TASK DETAILS: The task calls for the lines from the start of the entries below through the line with "3. Binlog（二进制日志，Binary Log）：", given again verbatim, with every picture dropped.

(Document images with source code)
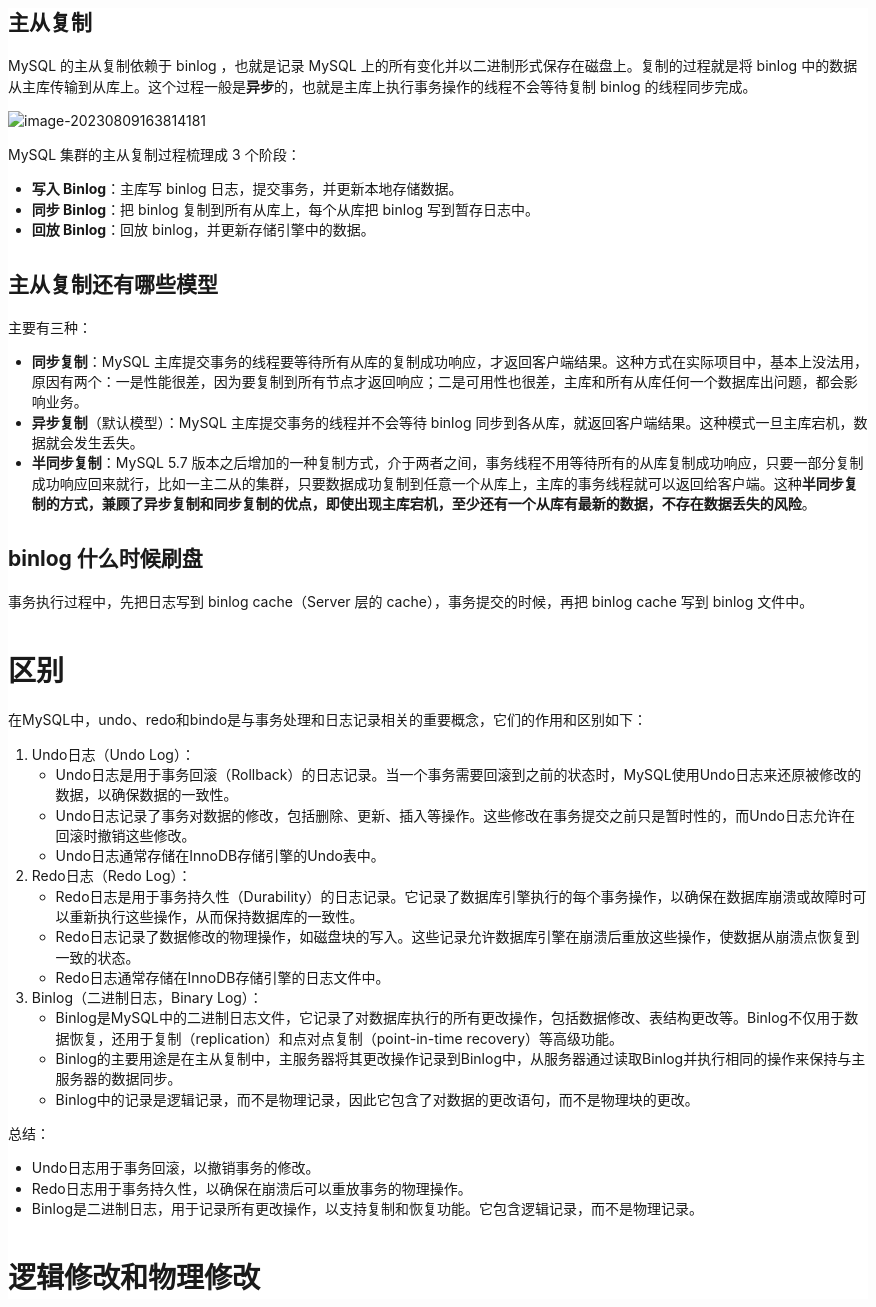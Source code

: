 ## 主从复制

MySQL 的主从复制依赖于 binlog ，也就是记录 MySQL 上的所有变化并以二进制形式保存在磁盘上。复制的过程就是将 binlog 中的数据从主库传输到从库上。这个过程一般是**异步**的，也就是主库上执行事务操作的线程不会等待复制 binlog 的线程同步完成。

![image-20230809163814181](D:\typora\Golang_Engineer\typora-user-images\image-20230809163814181.png)

MySQL 集群的主从复制过程梳理成 3 个阶段：

- **写入 Binlog**：主库写 binlog 日志，提交事务，并更新本地存储数据。
- **同步 Binlog**：把 binlog 复制到所有从库上，每个从库把 binlog 写到暂存日志中。
- **回放 Binlog**：回放 binlog，并更新存储引擎中的数据。

## 主从复制还有哪些模型

主要有三种：

- **同步复制**：MySQL 主库提交事务的线程要等待所有从库的复制成功响应，才返回客户端结果。这种方式在实际项目中，基本上没法用，原因有两个：一是性能很差，因为要复制到所有节点才返回响应；二是可用性也很差，主库和所有从库任何一个数据库出问题，都会影响业务。
- **异步复制**（默认模型）：MySQL 主库提交事务的线程并不会等待 binlog 同步到各从库，就返回客户端结果。这种模式一旦主库宕机，数据就会发生丢失。
- **半同步复制**：MySQL 5.7 版本之后增加的一种复制方式，介于两者之间，事务线程不用等待所有的从库复制成功响应，只要一部分复制成功响应回来就行，比如一主二从的集群，只要数据成功复制到任意一个从库上，主库的事务线程就可以返回给客户端。这种**半同步复制的方式，兼顾了异步复制和同步复制的优点，即使出现主库宕机，至少还有一个从库有最新的数据，不存在数据丢失的风险**。

## binlog 什么时候刷盘

事务执行过程中，先把日志写到 binlog cache（Server 层的 cache），事务提交的时候，再把 binlog cache 写到 binlog 文件中。

# 区别

在MySQL中，undo、redo和bindo是与事务处理和日志记录相关的重要概念，它们的作用和区别如下：

1. Undo日志（Undo Log）：
   - Undo日志是用于事务回滚（Rollback）的日志记录。当一个事务需要回滚到之前的状态时，MySQL使用Undo日志来还原被修改的数据，以确保数据的一致性。
   - Undo日志记录了事务对数据的修改，包括删除、更新、插入等操作。这些修改在事务提交之前只是暂时性的，而Undo日志允许在回滚时撤销这些修改。
   - Undo日志通常存储在InnoDB存储引擎的Undo表中。
2. Redo日志（Redo Log）：
   - Redo日志是用于事务持久性（Durability）的日志记录。它记录了数据库引擎执行的每个事务操作，以确保在数据库崩溃或故障时可以重新执行这些操作，从而保持数据库的一致性。
   - Redo日志记录了数据修改的物理操作，如磁盘块的写入。这些记录允许数据库引擎在崩溃后重放这些操作，使数据从崩溃点恢复到一致的状态。
   - Redo日志通常存储在InnoDB存储引擎的日志文件中。
3. Binlog（二进制日志，Binary Log）：
   - Binlog是MySQL中的二进制日志文件，它记录了对数据库执行的所有更改操作，包括数据修改、表结构更改等。Binlog不仅用于数据恢复，还用于复制（replication）和点对点复制（point-in-time recovery）等高级功能。
   - Binlog的主要用途是在主从复制中，主服务器将其更改操作记录到Binlog中，从服务器通过读取Binlog并执行相同的操作来保持与主服务器的数据同步。
   - Binlog中的记录是逻辑记录，而不是物理记录，因此它包含了对数据的更改语句，而不是物理块的更改。

总结：

- Undo日志用于事务回滚，以撤销事务的修改。
- Redo日志用于事务持久性，以确保在崩溃后可以重放事务的物理操作。
- Binlog是二进制日志，用于记录所有更改操作，以支持复制和恢复功能。它包含逻辑记录，而不是物理记录。

# 逻辑修改和物理修改
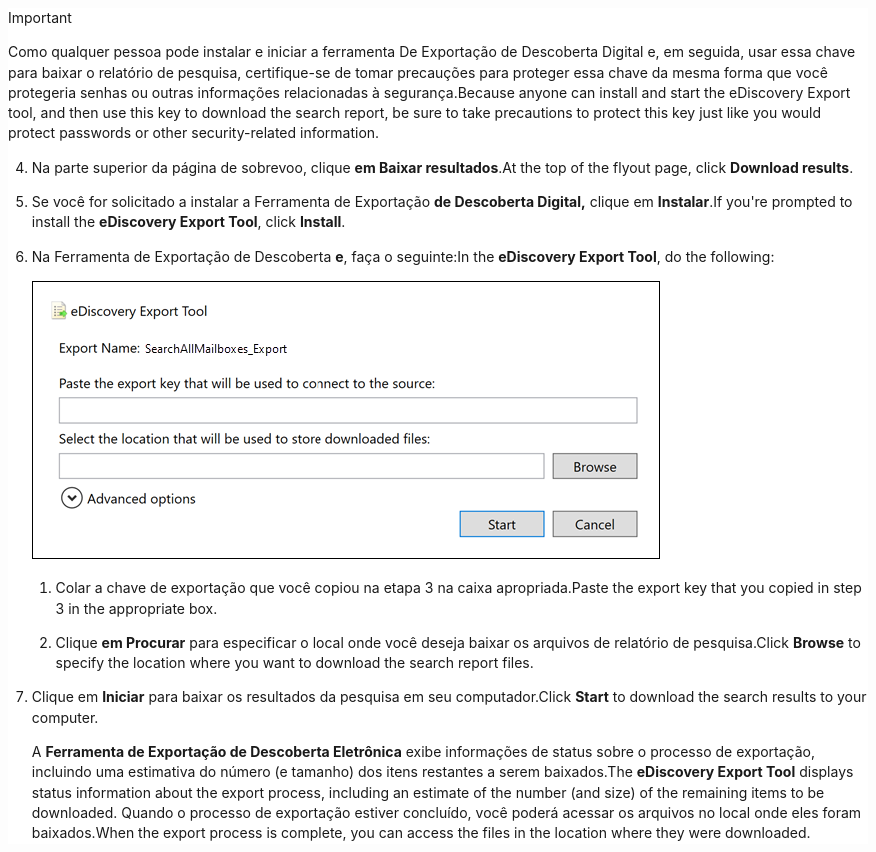    > [!IMPORTANT]
   > <span data-ttu-id="b9069-168">Como qualquer pessoa pode instalar e iniciar a ferramenta De Exportação de Descoberta Digital e, em seguida, usar essa chave para baixar o relatório de pesquisa, certifique-se de tomar precauções para proteger essa chave da mesma forma que você protegeria senhas ou outras informações relacionadas à segurança.</span><span class="sxs-lookup"><span data-stu-id="b9069-168">Because anyone can install and start the eDiscovery Export tool, and then use this key to download the search report, be sure to take precautions to protect this key just like you would protect passwords or other security-related information.</span></span>

4. <span data-ttu-id="b9069-169">Na parte superior da página de sobrevoo, clique **em Baixar resultados**.</span><span class="sxs-lookup"><span data-stu-id="b9069-169">At the top of the flyout page, click **Download results**.</span></span>

5. <span data-ttu-id="b9069-170">Se você for solicitado a instalar a Ferramenta de Exportação **de Descoberta Digital,** clique em **Instalar**.</span><span class="sxs-lookup"><span data-stu-id="b9069-170">If you're prompted to install the **eDiscovery Export Tool**, click **Install**.</span></span>

6. <span data-ttu-id="b9069-171">Na Ferramenta de Exportação de Descoberta **e**, faça o seguinte:</span><span class="sxs-lookup"><span data-stu-id="b9069-171">In the **eDiscovery Export Tool**, do the following:</span></span>

   ![Ferramenta de Exportação de Descoberta Digital](../media/eDiscoveryExportTool.png)

   1. <span data-ttu-id="b9069-173">Colar a chave de exportação que você copiou na etapa 3 na caixa apropriada.</span><span class="sxs-lookup"><span data-stu-id="b9069-173">Paste the export key that you copied in step 3 in the appropriate box.</span></span>
  
   2. <span data-ttu-id="b9069-174">Clique **em Procurar** para especificar o local onde você deseja baixar os arquivos de relatório de pesquisa.</span><span class="sxs-lookup"><span data-stu-id="b9069-174">Click **Browse** to specify the location where you want to download the search report files.</span></span>

7. <span data-ttu-id="b9069-175">Clique em **Iniciar** para baixar os resultados da pesquisa em seu computador.</span><span class="sxs-lookup"><span data-stu-id="b9069-175">Click **Start** to download the search results to your computer.</span></span>
  
    <span data-ttu-id="b9069-176">A **Ferramenta de Exportação de Descoberta Eletrônica** exibe informações de status sobre o processo de exportação, incluindo uma estimativa do número (e tamanho) dos itens restantes a serem baixados.</span><span class="sxs-lookup"><span data-stu-id="b9069-176">The **eDiscovery Export Tool** displays status information about the export process, including an estimate of the number (and size) of the remaining items to be downloaded.</span></span> <span data-ttu-id="b9069-177">Quando o processo de exportação estiver concluído, você poderá acessar os arquivos no local onde eles foram baixados.</span><span class="sxs-lookup"><span data-stu-id="b9069-177">When the export process is complete, you can access the files in the location where they were downloaded.</span></span>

TASK RESULT:
Source code

: ## 主从复制

MySQL 的主从复制依赖于 binlog ，也就是记录 MySQL 上的所有变化并以二进制形式保存在磁盘上。复制的过程就是将 binlog 中的数据从主库传输到从库上。这个过程一般是**异步**的，也就是主库上执行事务操作的线程不会等待复制 binlog 的线程同步完成。

![image-20230809163814181](D:\typora\Golang_Engineer\typora-user-images\image-20230809163814181.png)

MySQL 集群的主从复制过程梳理成 3 个阶段：

- **写入 Binlog**：主库写 binlog 日志，提交事务，并更新本地存储数据。
- **同步 Binlog**：把 binlog 复制到所有从库上，每个从库把 binlog 写到暂存日志中。
- **回放 Binlog**：回放 binlog，并更新存储引擎中的数据。

## 主从复制还有哪些模型

主要有三种：

- **同步复制**：MySQL 主库提交事务的线程要等待所有从库的复制成功响应，才返回客户端结果。这种方式在实际项目中，基本上没法用，原因有两个：一是性能很差，因为要复制到所有节点才返回响应；二是可用性也很差，主库和所有从库任何一个数据库出问题，都会影响业务。
- **异步复制**（默认模型）：MySQL 主库提交事务的线程并不会等待 binlog 同步到各从库，就返回客户端结果。这种模式一旦主库宕机，数据就会发生丢失。
- **半同步复制**：MySQL 5.7 版本之后增加的一种复制方式，介于两者之间，事务线程不用等待所有的从库复制成功响应，只要一部分复制成功响应回来就行，比如一主二从的集群，只要数据成功复制到任意一个从库上，主库的事务线程就可以返回给客户端。这种**半同步复制的方式，兼顾了异步复制和同步复制的优点，即使出现主库宕机，至少还有一个从库有最新的数据，不存在数据丢失的风险**。

## binlog 什么时候刷盘

事务执行过程中，先把日志写到 binlog cache（Server 层的 cache），事务提交的时候，再把 binlog cache 写到 binlog 文件中。

# 区别

在MySQL中，undo、redo和bindo是与事务处理和日志记录相关的重要概念，它们的作用和区别如下：

1. Undo日志（Undo Log）：
   - Undo日志是用于事务回滚（Rollback）的日志记录。当一个事务需要回滚到之前的状态时，MySQL使用Undo日志来还原被修改的数据，以确保数据的一致性。
   - Undo日志记录了事务对数据的修改，包括删除、更新、插入等操作。这些修改在事务提交之前只是暂时性的，而Undo日志允许在回滚时撤销这些修改。
   - Undo日志通常存储在InnoDB存储引擎的Undo表中。
2. Redo日志（Redo Log）：
   - Redo日志是用于事务持久性（Durability）的日志记录。它记录了数据库引擎执行的每个事务操作，以确保在数据库崩溃或故障时可以重新执行这些操作，从而保持数据库的一致性。
   - Redo日志记录了数据修改的物理操作，如磁盘块的写入。这些记录允许数据库引擎在崩溃后重放这些操作，使数据从崩溃点恢复到一致的状态。
   - Redo日志通常存储在InnoDB存储引擎的日志文件中。
3. Binlog（二进制日志，Binary Log）：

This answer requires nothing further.